Both the AO and the CIT(A) have recorded a finding of fact that additional work-in-progress undertaken by the assessee in the year under appeal would have required corresponding inflow of funds, meaning thereby that the amounts drawn from the overdraft account were utilized for meeting the expenses on additional work-in-progress. It is not that the AO has disallowed interest payments. He has carried the same to the work-in-progress a/c as per the regular method of accounting followed by the assessee. In this view of the matter, the order passed by the CIT(A) in this behalf is confirmed. Ground No.6 is dismissed."
10 Since the facts are identical therefore, this issue is also decided against the assessee.
11 In the result, appeal in ITA No. 386/Chd/2010 filed by the assessee is dismissed.
ITA No. 549/Chd/2012 - Revenue's appeal 612 In this appeal the Revenue has raised the following grounds:
"1 On the facts and circumstances of the case and in law the ld. CIT(A) has erred in deleting the addition of Rs. 3,03,51,231/- which was made by the AO on account of accrued interest on the funds relating to conversion fee.
2. On the facts and circumstances of the case and in law the ld. CIT(A) has erred in deleting the disallowance of Rs. 74,06,921/- and in not treating the expenditure of Rs. 79,00,904/- as capital expenditure though it w as incurred on computerization of office yielding enduring benefits to the assessee."
13 Ground No. 1 - After hearing both the parties we find that this issue was also considered as Ground No. 1 of Department's appeal in ITA No. 1198/Chd/2010 and the issue was adjudicated vide paras 51 to 56.
14 Both the parties had agreed that the facts of this case are identical to the facts involved in ITA No. 1198/Chd/2010, therefore, following the above order, we set aside the order of the ld. CIT(A) and restore the matter back to his file for fresh adjudication in terms of the observations made by the Tribunal for AY 2007-08.

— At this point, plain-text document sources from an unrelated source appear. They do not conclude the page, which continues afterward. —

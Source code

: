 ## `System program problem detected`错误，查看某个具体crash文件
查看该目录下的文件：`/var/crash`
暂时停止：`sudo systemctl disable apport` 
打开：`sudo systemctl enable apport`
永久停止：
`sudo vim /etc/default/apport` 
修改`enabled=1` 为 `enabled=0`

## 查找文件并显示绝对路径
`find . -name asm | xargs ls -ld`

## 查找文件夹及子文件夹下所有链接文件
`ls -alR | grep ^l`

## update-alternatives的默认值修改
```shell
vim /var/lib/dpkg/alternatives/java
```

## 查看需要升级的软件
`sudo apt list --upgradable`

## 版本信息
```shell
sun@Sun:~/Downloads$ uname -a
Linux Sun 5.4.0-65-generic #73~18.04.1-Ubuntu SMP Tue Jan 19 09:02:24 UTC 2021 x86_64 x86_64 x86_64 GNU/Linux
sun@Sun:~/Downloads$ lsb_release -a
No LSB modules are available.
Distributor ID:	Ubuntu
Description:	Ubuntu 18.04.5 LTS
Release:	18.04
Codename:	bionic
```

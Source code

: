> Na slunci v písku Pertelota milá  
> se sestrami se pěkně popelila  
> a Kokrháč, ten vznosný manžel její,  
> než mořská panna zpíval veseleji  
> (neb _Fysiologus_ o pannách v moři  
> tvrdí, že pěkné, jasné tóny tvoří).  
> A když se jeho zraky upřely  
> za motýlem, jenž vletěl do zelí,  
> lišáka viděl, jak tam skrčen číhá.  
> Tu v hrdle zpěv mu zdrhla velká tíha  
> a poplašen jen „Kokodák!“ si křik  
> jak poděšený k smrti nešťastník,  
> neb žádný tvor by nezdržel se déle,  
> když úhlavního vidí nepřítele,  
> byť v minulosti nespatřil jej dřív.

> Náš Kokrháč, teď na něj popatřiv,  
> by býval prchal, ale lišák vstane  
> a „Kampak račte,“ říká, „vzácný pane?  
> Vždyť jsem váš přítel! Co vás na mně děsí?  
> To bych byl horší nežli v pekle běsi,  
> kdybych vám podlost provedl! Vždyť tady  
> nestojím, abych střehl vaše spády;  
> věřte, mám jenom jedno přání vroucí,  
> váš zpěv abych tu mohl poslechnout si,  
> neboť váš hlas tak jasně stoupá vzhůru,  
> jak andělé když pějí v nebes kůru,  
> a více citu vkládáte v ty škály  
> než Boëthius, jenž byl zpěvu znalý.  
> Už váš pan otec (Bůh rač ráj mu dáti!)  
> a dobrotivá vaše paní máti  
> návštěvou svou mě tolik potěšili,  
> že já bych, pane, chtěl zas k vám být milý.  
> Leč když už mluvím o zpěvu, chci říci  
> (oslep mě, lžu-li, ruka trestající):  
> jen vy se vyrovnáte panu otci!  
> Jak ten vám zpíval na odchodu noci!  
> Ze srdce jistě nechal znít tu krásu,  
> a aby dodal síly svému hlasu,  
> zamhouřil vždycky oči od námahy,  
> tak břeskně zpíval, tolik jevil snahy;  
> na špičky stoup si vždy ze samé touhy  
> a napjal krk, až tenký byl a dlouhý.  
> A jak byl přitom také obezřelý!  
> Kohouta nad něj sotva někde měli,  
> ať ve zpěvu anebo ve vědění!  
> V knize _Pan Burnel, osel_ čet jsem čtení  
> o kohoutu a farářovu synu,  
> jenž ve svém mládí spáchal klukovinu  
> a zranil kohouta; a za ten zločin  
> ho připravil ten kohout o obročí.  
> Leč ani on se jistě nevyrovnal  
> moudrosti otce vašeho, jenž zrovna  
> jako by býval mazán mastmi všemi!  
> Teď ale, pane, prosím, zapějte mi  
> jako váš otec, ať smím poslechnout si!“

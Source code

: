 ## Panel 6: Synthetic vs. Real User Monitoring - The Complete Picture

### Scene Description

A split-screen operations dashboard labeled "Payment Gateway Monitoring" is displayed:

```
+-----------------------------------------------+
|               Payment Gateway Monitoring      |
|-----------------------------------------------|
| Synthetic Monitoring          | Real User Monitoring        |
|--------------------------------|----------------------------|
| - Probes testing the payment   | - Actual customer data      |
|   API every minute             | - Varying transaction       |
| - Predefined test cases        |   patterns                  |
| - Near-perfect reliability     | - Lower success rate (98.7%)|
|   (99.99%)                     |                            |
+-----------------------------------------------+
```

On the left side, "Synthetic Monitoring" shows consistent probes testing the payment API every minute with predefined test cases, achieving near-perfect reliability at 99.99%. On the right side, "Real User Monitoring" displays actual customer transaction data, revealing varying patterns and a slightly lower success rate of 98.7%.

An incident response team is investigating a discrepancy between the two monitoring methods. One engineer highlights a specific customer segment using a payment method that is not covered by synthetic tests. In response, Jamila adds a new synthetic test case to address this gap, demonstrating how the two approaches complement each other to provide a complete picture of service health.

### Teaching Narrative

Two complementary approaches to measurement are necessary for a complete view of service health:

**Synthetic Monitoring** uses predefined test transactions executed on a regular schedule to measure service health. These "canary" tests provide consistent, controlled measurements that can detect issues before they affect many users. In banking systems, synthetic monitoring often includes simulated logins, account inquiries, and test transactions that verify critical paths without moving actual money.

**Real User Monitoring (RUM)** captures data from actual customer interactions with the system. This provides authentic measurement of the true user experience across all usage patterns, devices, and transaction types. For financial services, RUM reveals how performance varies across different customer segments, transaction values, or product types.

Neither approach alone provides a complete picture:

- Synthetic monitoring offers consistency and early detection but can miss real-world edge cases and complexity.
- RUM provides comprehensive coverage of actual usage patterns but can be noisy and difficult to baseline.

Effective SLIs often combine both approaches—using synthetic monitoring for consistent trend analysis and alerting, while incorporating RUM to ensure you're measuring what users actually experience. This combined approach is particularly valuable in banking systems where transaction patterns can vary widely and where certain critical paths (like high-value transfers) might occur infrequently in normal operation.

`15 Ground No. 2 - After hearing both the parties we find that during assessment proceedings the AO noticed that the assessee has claimed a sum of Rs. 96,42,839/- towards computerization. Out of this a sum of Rs. 79,00,904/- was under the head "computerization of CHB Office" and Rs. 17,41,931/- was under the head "Consultancy charges". In response to the query the assessee submitted written submissions dated 20.10.2010 which have been reproduced at para 9.2 of AO's order and reads as under:
"9.2 In response to this assessee vide its reply dated 20.10.2010 has submitted the written submissions on this issue which re reproduced below:
1. The copy of account head "Computerization of CHB Office' is enclosed as Flag 2. This expenditure represents data entry charges of complete records of over 40,000 allottees of Chandigarh Housing Board by Axis Bank.7
It is submitted that earlier the Chandigarh Housing Board used to pen separate bank account for collection of installments from allottees or each of the Housing Scheme separately. On monthly basis the staff of CHB used to procure statements of account of each Housing Scheme from the banks and post the relevant installments in the ledger account of each allottee manually.
However, in order to take advantage of the latest technology and simply the voluminous work, it was decided that the accounts of all allottees of dwelling units of CHB be got computerized and that instead of several banks only one bank be authorized to receive the monthly installments from all allottees of all the Housing Schemes.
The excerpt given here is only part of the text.